Я сглотнула и в ужасе занесла его, чувствуя, как вцепилась в ручку, пытаясь её раздавить. Ничего нельзя было с этим поделать… Дотянулась до ноутбука, где оставалось только щёлкнуть по последней песне в папке, но притворилась, что ищу её… время на подышать перед смертью.
— Помнишь, да? Микрофон держать на расстоянии двух пальцев ото рта, под углом примерно сорок пять градусов. Все повышения и понижения громкости нужно делать своим голосом!
— Помню… — было у меня время научиться держать микрофон в караоке!
Последний раз незаметно вздохнув, я включила минусовку и отскочила от ноутбука к центру кабинета.
Молниеносно захрипела акустическая гитара, нагнетая вступление. Я зажмурилась, отсчитывая восемь скорых ударов. Потом вспомнила, что Надин угрожала вставить мне спички между век, и резко распахнула глаза одновременно с тем, как и вдохнула побольше воздуха…
Пожалуйста, пусть получится красивое «иго-го» голосом!
— There's a fi-i-ire starting in my heart, — меня настолько оглушило волнением, что я не соображала, что делаю.
Ступни отяжелели, мышцы живота напряглись, не позволяя скатиться в жалобную дрожь с первой же строки, а в груди и горле привычно загудело.
— Reachi-i-ing, — я не сорвалась? Там высоко! Мама, у меня кружится голова! — А fever pitch and it's bringing me out the da-а-rk…

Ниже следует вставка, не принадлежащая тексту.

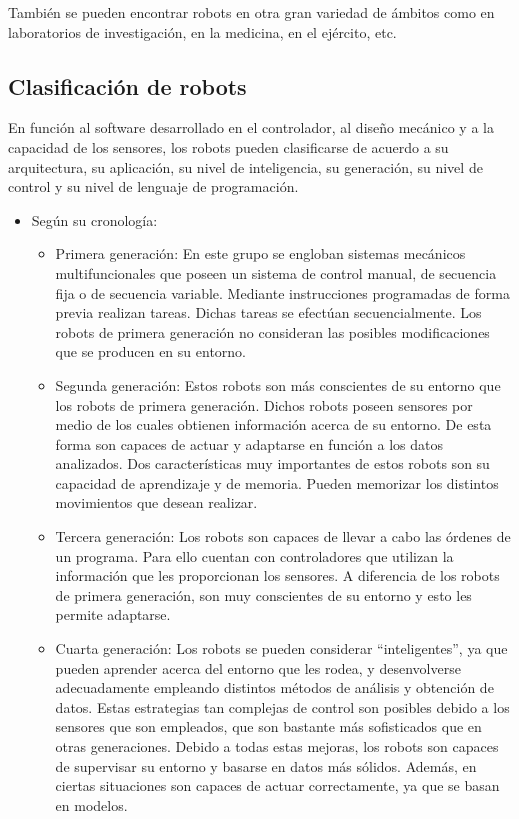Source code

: También se pueden encontrar robots en otra gran variedad de ámbitos como en laboratorios de investigación, en la medicina, en el ejército, etc. 

\subsection{Clasificación de robots} 
En función al software desarrollado en el controlador, al diseño mecánico y a la capacidad de los sensores, los robots pueden clasificarse de acuerdo a su arquitectura, su aplicación, su nivel de inteligencia, su generación, su nivel de control y su nivel de lenguaje de programación.

\begin{itemize}
    \item Según su cronología:
    \begin{itemize}
         \item Primera generación: En este grupo se engloban sistemas mecánicos multifuncionales que poseen un sistema de control manual, de secuencia fija o de secuencia variable. Mediante instrucciones programadas de forma previa realizan tareas. Dichas tareas se efectúan secuencialmente. Los robots de primera generación no consideran las posibles modificaciones que se producen en su entorno. 
         \item Segunda generación: Estos robots son más conscientes de su entorno que los robots de primera generación. Dichos robots poseen sensores por medio de los cuales obtienen información acerca de su entorno. De esta forma son capaces de actuar y adaptarse en función a los datos analizados. Dos características muy importantes de estos robots son su capacidad de aprendizaje y de memoria. Pueden memorizar los distintos movimientos que desean realizar.
         \item Tercera generación: Los robots son capaces de llevar a cabo las órdenes de un programa. Para ello cuentan con controladores que utilizan la información que les proporcionan los sensores. A diferencia de los robots de primera generación, son muy conscientes de su entorno y esto les permite adaptarse.
         \item Cuarta generación: Los robots se pueden considerar “inteligentes”, ya que pueden aprender acerca del entorno que les rodea, y desenvolverse adecuadamente empleando distintos métodos de análisis y obtención de datos. Estas estrategias tan complejas de control son posibles debido a los sensores que son empleados, que son bastante más sofisticados que en otras generaciones. Debido a todas estas mejoras, los robots son capaces de supervisar su entorno y basarse en datos más sólidos. Además, en ciertas situaciones son capaces de actuar correctamente, ya que se basan en modelos.

\end{itemize}
\end{itemize}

Я успела втянуть ноздрями воздух и оскалилась пошире.
— Fina-a-ally, — обожаю этот момент! Он получался у меня, как в оригинале. Наверное… — I can see you crystal clear!
Похоже, что я устояла перед паникой, скрутившей живот и отнимающей львиную часть дыхания.
— Go 'head and sell me out and I'll lay your shit bare!
Захотелось петь ещё смелее, размашистее. Так, как я позволяла себе изгаляться дома перед соседями. Всё-таки пришлось поступиться их психикой…
Не знаю, правильно ли это, но где-то в июле я ощутила, что мой пресс не так уж и сильно сжимался, когда я репетировала. Да и рот не всегда послушно открывался широко, но звук от этого словно бы и не страдал. Всё чаще вместо чувства изнасилования меня посещала лёгкость при звукоизвлечении. Правда, мысль о том, что в одиночку я могла свернуть не туда и скатиться в «Тётю Мотю» меня так и не оставляла. Я уже сталкивалась с тем, что находила для себя удобную позицию, радостная бежала к Надин Дмитриевне показывать наработки — а потом терпела словесные избиения целый месяц… Повторно пережить это унижение было бы страшнее, чем сознаться в убийстве.
Близился припев. Я опевала фразы и чеканила окончания, изображая из себя обладательницу шестнадцати «Грэмми». А моя попа сжималась тщательнее в новом приливе паники: я предпочитала напрячь ноги, живот, спину, все отверстия в теле — лишь бы не уронить неудобные верхние ноты, которые дома осиливала «по настроению» …
Пожалуйста, Регина! Просто спой это! А потом я куплю тебе большой масляный торт, воткну в него сникерсы, полью мёдом, присыплю сахаром и опущу в него твоё бордовое от стараний лицо…
— We could have had it a-a-a-a-a-a-a-all…
Rolling in the dee-e-e-e-e-e-eep!
Your had my heart Insi-i-i-i-i-i-ide of your hand!
And you pla-a-ayed it… to the bea-e-et!
Я ничего не помнила. Ни как, как дышала, ни насколько благозвучные интонации изрекала…
Только медовик с холодным кремом в виде жёлтых пчёлок и розочек, обволакивающих язык! Вселенная остановилась, маленькие опылительницы закрались в мои ушные раковины, жужжа о том, что скоро наступит конец… Сердечный ритм раздавался в такт отдалённо звучащей минусовки, а какая-то незнакомая девушка пела вместо меня…
Она поклонилась раньше, чем притормозила песня, и застыла, словно зловещая фигурка из воска, дрожа ресницами.
Я нашла себя в оглушительной тишине перед Надин Дмитриевной, всё ещё сидящей со скрещенными руками. Её серьёзное лицо не выражало и намёка на удовлетворение, а музыкальные пальцы, сжимающие плечо, побелели от усилий. Я приоткрыла напряжённый рот, позволив себе судорожно вздохнуть.
Надин Дмитриевна опустила тёмный взгляд на журнальный столик, на котором лежала стопка текстов песен. Медленно обмакнула алые губы… у меня поплыло перед глазами… дотянулась до прошуршавших бумажек, с которыми я даже спала, пренебрежительно взяла в руки и стала подниматься с дивана.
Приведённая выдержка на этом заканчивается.